参院で2日、政府提出の「環太平洋パートナーシップ協定の締結に伴う関係法律の整備に関する法律の一部を改正する法律案」に対する本会議質疑が行われ、国民民主党・新緑風会から田名部匡代議員が質問に立った。
本法律案は、環太平洋パートナーシップに関する包括的及び先進的な協定(TPP11協定)を締結しこれを実施するため、環太平洋パートナーシップ協定の締結に伴う関係法律の整備に関する法律(TPP整備法)について、一部の修正を行うというもの。
田名部議員は、「米国抜きでは意味がないとしながら、米国抜きのTPP11の発効を急ぐという矛盾に対し、納得のいく説明がない」と質問。安倍総理は、「米国がTPPに戻るのであればそれが最善であるという観点からの発言だ。11カ国の人口は5億人、GDPは10兆ドルという大きな経済圏が生まれる。その経済効果はわが国のGDPを8兆円押し上げ、46万人の雇用が見込まれる。アジア太平洋地域に21世紀型のルールが広く共有される意義は大きい。そうしたことから、TPP11の早期発効を目指すことが、米国の経済や雇用にプラスになるとの理解を深め、(米国の参加に向けた)大きな力になると考えるため」と答えた。
田名部議員はまた、「今回のTPP11協定は、米国参加を前提に設定され、セーフガードの発動水準や関税割当の枠数量が変更されていない。そのため、米国以外からの農林水産物の輸入が急増した場合、米国の参加を念頭に設定された輸入枠の範囲内であればその輸入が可能になり、またセーフガード基準も発動されにくいことになる。わが国のような農産物の輸入国によっては著しく不利であり、国益を損なう」と厳しく指摘した。安倍総理は、「TPP11の影響はTPP12の範囲内であり、大綱に基づく対策をしっかり実施することにより、わが国に著しく不利との指摘には当たらない」と答えた。
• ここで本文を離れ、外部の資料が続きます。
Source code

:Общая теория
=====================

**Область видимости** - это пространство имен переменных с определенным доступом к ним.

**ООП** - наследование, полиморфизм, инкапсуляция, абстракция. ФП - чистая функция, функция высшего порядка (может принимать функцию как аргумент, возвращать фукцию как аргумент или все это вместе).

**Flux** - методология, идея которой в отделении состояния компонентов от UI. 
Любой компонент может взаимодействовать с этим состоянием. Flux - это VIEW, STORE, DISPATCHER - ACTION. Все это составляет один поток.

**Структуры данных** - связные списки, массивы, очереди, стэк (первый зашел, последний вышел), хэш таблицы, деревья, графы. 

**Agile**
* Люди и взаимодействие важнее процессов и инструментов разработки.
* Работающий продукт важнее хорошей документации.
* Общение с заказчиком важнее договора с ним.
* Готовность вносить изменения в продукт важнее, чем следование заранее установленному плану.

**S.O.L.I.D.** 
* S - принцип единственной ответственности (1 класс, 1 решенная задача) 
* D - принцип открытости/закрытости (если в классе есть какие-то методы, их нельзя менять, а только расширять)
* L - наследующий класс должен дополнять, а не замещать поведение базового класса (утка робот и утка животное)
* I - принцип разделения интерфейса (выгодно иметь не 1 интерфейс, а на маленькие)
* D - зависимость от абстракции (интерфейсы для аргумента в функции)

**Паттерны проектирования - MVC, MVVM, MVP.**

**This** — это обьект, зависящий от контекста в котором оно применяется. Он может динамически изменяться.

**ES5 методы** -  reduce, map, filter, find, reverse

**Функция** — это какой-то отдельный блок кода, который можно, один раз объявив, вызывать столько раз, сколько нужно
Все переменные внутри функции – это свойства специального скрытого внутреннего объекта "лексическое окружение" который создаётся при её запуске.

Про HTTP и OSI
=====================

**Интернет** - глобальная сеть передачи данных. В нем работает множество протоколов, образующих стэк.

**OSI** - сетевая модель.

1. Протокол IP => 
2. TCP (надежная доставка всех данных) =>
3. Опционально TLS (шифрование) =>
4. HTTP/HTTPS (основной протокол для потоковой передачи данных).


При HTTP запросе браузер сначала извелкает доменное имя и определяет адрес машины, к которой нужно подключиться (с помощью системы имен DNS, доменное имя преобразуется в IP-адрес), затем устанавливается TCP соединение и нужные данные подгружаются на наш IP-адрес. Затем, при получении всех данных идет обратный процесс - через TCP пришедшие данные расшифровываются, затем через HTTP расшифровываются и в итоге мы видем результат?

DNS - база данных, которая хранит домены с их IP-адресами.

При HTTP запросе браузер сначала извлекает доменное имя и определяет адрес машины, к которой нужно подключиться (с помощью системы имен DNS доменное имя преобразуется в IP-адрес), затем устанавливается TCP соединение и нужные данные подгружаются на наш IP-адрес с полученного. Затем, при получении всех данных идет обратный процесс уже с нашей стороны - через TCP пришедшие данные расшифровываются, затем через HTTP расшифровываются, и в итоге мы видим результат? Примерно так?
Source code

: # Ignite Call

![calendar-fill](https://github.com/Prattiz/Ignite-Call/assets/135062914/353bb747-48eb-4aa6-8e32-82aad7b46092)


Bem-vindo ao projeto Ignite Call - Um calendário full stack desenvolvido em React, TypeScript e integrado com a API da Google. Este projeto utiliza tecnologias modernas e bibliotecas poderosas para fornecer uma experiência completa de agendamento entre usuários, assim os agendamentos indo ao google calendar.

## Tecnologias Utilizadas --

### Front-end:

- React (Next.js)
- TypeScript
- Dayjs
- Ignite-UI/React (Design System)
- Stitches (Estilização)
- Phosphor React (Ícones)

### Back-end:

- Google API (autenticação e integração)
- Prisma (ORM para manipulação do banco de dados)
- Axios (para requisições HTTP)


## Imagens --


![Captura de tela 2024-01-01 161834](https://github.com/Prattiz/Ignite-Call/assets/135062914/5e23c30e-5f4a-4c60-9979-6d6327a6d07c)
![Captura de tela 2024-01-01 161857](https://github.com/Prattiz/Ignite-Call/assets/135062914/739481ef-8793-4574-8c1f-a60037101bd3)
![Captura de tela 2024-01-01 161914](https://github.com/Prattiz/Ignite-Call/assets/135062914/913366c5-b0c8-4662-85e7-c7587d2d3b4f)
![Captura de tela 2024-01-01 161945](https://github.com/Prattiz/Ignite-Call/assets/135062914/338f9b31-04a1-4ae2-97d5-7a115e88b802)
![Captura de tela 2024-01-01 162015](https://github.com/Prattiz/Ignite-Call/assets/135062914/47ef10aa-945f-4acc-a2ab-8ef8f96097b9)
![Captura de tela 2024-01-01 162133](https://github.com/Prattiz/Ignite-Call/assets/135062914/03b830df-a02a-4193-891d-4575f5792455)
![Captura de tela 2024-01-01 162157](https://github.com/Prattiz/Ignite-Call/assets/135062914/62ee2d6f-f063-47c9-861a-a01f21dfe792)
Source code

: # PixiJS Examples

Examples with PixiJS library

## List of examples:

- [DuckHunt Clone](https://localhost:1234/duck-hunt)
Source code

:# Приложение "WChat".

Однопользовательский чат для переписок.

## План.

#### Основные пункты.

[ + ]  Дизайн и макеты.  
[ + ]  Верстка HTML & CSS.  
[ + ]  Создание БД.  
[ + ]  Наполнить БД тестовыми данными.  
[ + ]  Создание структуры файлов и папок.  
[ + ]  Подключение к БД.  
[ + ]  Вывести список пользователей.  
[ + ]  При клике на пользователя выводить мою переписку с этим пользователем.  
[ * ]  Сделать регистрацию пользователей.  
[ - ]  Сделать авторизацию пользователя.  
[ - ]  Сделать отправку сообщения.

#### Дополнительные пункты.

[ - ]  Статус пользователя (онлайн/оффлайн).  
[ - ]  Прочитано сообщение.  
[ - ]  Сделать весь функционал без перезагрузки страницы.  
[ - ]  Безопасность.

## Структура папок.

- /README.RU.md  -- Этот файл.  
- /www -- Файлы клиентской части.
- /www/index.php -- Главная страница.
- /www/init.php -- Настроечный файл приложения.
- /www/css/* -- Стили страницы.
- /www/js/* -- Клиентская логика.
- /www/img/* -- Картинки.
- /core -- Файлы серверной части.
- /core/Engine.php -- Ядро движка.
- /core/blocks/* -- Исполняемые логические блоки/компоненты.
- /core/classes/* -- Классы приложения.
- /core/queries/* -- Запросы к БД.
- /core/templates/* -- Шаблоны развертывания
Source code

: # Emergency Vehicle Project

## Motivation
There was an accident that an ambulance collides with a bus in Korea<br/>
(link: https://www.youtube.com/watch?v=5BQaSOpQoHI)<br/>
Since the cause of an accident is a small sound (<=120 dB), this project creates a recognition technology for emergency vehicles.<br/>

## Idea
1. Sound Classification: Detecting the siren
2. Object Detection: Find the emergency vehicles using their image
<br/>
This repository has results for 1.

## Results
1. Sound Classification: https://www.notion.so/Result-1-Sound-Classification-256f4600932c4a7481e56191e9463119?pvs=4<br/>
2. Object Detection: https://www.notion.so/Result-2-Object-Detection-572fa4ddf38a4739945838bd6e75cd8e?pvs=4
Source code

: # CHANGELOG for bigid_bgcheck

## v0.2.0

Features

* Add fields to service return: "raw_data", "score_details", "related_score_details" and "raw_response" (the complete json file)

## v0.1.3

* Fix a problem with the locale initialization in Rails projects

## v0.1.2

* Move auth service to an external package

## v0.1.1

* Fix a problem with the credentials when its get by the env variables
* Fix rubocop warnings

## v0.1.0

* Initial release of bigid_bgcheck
質問の終わりに田名部議員は、「農林水産業では大きな打撃を受ける可能性がある」と強調した上で、「今進められている農政は、規制改革推進会議が提案するもの。このことがいかに国内農業を、地域を壊していくのか。そのことに大きく不安を抱き懸念を持っている。ここにいる皆さん、地域の、現場の声を代弁していただき、なにとぞ国内の農林水産業がしっかりとこれからも守られるように、全力を尽くしていただきたい」と出席議員に向け語りかけた。